The expected output is each entry, given again exactly.

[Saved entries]
[Start of Attachment]

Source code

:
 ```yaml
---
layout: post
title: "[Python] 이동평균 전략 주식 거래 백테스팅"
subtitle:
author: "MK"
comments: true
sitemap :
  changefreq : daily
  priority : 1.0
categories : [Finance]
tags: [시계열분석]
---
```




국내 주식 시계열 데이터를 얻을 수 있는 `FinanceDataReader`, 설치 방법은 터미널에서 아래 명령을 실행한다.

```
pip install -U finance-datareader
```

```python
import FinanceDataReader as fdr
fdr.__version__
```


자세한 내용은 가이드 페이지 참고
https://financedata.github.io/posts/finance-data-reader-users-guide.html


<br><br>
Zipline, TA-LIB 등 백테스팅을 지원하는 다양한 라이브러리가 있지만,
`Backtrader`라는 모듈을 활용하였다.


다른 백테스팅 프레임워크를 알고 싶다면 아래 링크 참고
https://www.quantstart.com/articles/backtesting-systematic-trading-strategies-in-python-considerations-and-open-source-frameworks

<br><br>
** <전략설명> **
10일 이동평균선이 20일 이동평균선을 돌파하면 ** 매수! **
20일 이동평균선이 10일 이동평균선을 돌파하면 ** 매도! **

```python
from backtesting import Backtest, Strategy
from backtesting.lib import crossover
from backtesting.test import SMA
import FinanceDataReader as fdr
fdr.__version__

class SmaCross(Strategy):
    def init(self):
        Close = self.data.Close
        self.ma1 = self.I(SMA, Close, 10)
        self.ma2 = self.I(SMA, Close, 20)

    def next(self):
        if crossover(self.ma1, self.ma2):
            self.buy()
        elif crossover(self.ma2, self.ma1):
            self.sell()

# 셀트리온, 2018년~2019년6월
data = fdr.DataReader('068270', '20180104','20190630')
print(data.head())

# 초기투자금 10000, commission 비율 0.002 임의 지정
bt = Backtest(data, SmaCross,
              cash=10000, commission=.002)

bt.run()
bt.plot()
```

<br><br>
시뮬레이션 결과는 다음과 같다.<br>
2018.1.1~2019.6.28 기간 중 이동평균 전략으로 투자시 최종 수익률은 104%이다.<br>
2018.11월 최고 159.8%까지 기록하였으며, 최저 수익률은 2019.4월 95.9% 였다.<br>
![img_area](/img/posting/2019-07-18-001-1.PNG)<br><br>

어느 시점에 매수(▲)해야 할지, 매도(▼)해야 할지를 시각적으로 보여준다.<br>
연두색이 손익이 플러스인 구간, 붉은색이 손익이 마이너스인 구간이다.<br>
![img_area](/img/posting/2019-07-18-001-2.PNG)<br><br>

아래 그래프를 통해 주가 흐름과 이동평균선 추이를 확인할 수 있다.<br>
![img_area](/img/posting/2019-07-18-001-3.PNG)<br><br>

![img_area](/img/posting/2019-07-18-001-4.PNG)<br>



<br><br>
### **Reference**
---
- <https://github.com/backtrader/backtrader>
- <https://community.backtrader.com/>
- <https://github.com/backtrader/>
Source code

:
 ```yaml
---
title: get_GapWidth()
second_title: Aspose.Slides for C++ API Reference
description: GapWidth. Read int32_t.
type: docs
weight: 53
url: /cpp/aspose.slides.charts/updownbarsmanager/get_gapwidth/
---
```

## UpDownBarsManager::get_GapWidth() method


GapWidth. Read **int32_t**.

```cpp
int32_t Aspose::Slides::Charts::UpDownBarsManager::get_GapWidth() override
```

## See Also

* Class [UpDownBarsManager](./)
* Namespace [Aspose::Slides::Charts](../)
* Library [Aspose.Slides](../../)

[End of Attachment]

Exercise answer —
Source code

:
 ```yaml
---
layout: post
title: "[Python] 이동평균 전략 주식 거래 백테스팅"
subtitle:
author: "MK"
comments: true
sitemap :
  changefreq : daily
  priority : 1.0
categories : [Finance]
tags: [시계열분석]
---
```




국내 주식 시계열 데이터를 얻을 수 있는 `FinanceDataReader`, 설치 방법은 터미널에서 아래 명령을 실행한다.

```
pip install -U finance-datareader
```

```python
import FinanceDataReader as fdr
fdr.__version__
```


자세한 내용은 가이드 페이지 참고
https://financedata.github.io/posts/finance-data-reader-users-guide.html


<br><br>
Zipline, TA-LIB 등 백테스팅을 지원하는 다양한 라이브러리가 있지만,
`Backtrader`라는 모듈을 활용하였다.


다른 백테스팅 프레임워크를 알고 싶다면 아래 링크 참고
https://www.quantstart.com/articles/backtesting-systematic-trading-strategies-in-python-considerations-and-open-source-frameworks

<br><br>
** <전략설명> **
10일 이동평균선이 20일 이동평균선을 돌파하면 ** 매수! **
20일 이동평균선이 10일 이동평균선을 돌파하면 ** 매도! **

```python
from backtesting import Backtest, Strategy
from backtesting.lib import crossover
from backtesting.test import SMA
import FinanceDataReader as fdr
fdr.__version__

class SmaCross(Strategy):
    def init(self):
        Close = self.data.Close
        self.ma1 = self.I(SMA, Close, 10)
        self.ma2 = self.I(SMA, Close, 20)

    def next(self):
        if crossover(self.ma1, self.ma2):
            self.buy()
        elif crossover(self.ma2, self.ma1):
            self.sell()

# 셀트리온, 2018년~2019년6월
data = fdr.DataReader('068270', '20180104','20190630')
print(data.head())

# 초기투자금 10000, commission 비율 0.002 임의 지정
bt = Backtest(data, SmaCross,
              cash=10000, commission=.002)

bt.run()
bt.plot()
```

<br><br>
시뮬레이션 결과는 다음과 같다.<br>
2018.1.1~2019.6.28 기간 중 이동평균 전략으로 투자시 최종 수익률은 104%이다.<br>
2018.11월 최고 159.8%까지 기록하였으며, 최저 수익률은 2019.4월 95.9% 였다.<br>
![img_area](/img/posting/2019-07-18-001-1.PNG)<br><br>

어느 시점에 매수(▲)해야 할지, 매도(▼)해야 할지를 시각적으로 보여준다.<br>
연두색이 손익이 플러스인 구간, 붉은색이 손익이 마이너스인 구간이다.<br>
![img_area](/img/posting/2019-07-18-001-2.PNG)<br><br>

아래 그래프를 통해 주가 흐름과 이동평균선 추이를 확인할 수 있다.<br>
![img_area](/img/posting/2019-07-18-001-3.PNG)<br><br>

![img_area](/img/posting/2019-07-18-001-4.PNG)<br>



<br><br>
### **Reference**
---
- <https://github.com/backtrader/backtrader>
- <https://community.backtrader.com/>
- <https://github.com/backtrader/>
Source code

:
 ```yaml
---
title: get_GapWidth()
second_title: Aspose.Slides for C++ API Reference
description: GapWidth. Read int32_t.
type: docs
weight: 53
url: /cpp/aspose.slides.charts/updownbarsmanager/get_gapwidth/
---
```

## UpDownBarsManager::get_GapWidth() method


GapWidth. Read **int32_t**.

```cpp
int32_t Aspose::Slides::Charts::UpDownBarsManager::get_GapWidth() override
```

## See Also

* Class [UpDownBarsManager](./)
* Namespace [Aspose::Slides::Charts](../)
* Library [Aspose.Slides](../../)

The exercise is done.